Your goal
Reproduce the listing below from the line with "msoSharedWorkspaceTaskStatusNotStarted | 1" to the line with "Hides the generation", both lines included, character for character, minus any pictures.

Available records
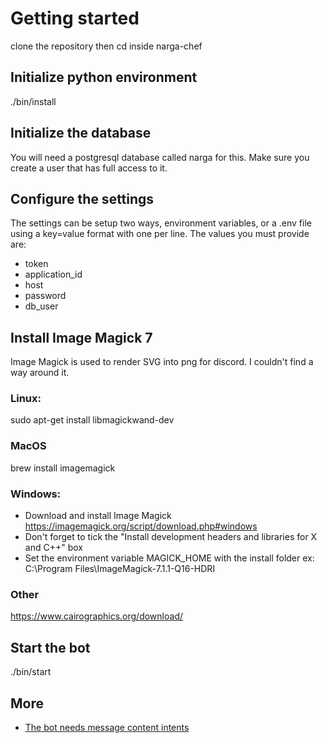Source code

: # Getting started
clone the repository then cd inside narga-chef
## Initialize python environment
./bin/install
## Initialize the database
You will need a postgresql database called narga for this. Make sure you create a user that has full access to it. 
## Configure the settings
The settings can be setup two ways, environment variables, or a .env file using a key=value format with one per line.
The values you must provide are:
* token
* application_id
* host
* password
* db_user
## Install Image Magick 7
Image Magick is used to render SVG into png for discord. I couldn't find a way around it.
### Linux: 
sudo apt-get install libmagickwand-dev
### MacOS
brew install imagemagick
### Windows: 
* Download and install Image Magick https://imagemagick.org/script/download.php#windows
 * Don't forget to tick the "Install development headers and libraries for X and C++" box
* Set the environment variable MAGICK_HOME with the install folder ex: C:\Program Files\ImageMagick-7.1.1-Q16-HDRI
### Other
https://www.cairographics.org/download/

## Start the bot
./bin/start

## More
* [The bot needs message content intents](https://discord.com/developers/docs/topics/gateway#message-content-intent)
==
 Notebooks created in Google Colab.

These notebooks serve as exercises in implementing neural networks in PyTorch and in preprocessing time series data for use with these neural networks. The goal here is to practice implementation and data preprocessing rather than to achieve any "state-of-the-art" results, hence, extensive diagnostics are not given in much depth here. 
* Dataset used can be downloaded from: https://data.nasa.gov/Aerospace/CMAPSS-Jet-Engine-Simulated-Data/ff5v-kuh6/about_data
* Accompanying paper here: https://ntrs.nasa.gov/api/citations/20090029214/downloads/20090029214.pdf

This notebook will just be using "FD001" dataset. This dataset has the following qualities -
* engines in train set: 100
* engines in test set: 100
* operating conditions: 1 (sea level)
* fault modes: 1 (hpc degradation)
* * *
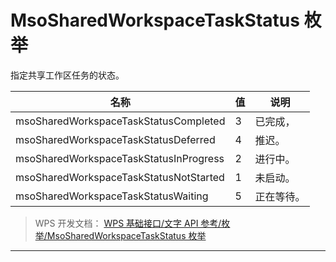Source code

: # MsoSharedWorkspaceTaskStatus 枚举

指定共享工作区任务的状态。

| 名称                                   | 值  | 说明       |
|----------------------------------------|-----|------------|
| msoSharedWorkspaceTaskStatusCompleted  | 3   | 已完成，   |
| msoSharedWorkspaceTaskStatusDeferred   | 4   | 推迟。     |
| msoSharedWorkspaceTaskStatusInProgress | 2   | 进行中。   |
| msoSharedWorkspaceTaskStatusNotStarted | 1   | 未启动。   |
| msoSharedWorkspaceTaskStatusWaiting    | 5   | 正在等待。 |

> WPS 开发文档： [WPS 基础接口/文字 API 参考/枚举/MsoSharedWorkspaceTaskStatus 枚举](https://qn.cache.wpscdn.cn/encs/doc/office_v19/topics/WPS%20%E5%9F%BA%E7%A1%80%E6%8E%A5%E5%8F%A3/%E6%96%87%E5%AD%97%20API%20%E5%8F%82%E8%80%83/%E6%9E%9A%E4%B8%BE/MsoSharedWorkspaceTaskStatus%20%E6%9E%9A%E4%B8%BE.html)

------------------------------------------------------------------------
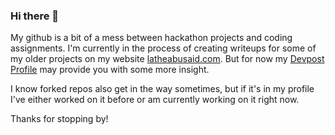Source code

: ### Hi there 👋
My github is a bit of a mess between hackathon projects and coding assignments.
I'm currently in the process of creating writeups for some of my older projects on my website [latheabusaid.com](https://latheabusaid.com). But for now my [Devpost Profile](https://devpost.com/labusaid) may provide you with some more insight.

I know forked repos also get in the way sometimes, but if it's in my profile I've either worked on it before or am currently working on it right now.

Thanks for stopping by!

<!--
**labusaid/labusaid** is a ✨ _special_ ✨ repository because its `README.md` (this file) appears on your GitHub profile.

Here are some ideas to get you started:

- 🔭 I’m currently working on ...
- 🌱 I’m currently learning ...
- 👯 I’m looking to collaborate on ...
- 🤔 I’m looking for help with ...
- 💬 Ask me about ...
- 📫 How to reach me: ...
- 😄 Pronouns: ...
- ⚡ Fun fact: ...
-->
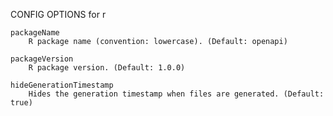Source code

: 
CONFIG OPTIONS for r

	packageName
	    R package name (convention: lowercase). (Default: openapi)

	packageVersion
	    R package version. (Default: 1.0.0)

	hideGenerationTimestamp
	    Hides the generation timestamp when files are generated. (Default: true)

Task output
| msoSharedWorkspaceTaskStatusNotStarted | 1   | 未启动。   |
| msoSharedWorkspaceTaskStatusWaiting    | 5   | 正在等待。 |

> WPS 开发文档： [WPS 基础接口/文字 API 参考/枚举/MsoSharedWorkspaceTaskStatus 枚举](https://qn.cache.wpscdn.cn/encs/doc/office_v19/topics/WPS%20%E5%9F%BA%E7%A1%80%E6%8E%A5%E5%8F%A3/%E6%96%87%E5%AD%97%20API%20%E5%8F%82%E8%80%83/%E6%9E%9A%E4%B8%BE/MsoSharedWorkspaceTaskStatus%20%E6%9E%9A%E4%B8%BE.html)

------------------------------------------------------------------------
Source code

: ### Hi there 👋
My github is a bit of a mess between hackathon projects and coding assignments.
I'm currently in the process of creating writeups for some of my older projects on my website [latheabusaid.com](https://latheabusaid.com). But for now my [Devpost Profile](https://devpost.com/labusaid) may provide you with some more insight.

I know forked repos also get in the way sometimes, but if it's in my profile I've either worked on it before or am currently working on it right now.

Thanks for stopping by!

<!--
**labusaid/labusaid** is a ✨ _special_ ✨ repository because its `README.md` (this file) appears on your GitHub profile.

Here are some ideas to get you started:

- 🔭 I’m currently working on ...
- 🌱 I’m currently learning ...
- 👯 I’m looking to collaborate on ...
- 🤔 I’m looking for help with ...
- 💬 Ask me about ...
- 📫 How to reach me: ...
- 😄 Pronouns: ...
- ⚡ Fun fact: ...
-->
Source code

: 
CONFIG OPTIONS for r

	packageName
	    R package name (convention: lowercase). (Default: openapi)

	packageVersion
	    R package version. (Default: 1.0.0)

	hideGenerationTimestamp
	    Hides the generation timestamp when files are generated. (Default: true)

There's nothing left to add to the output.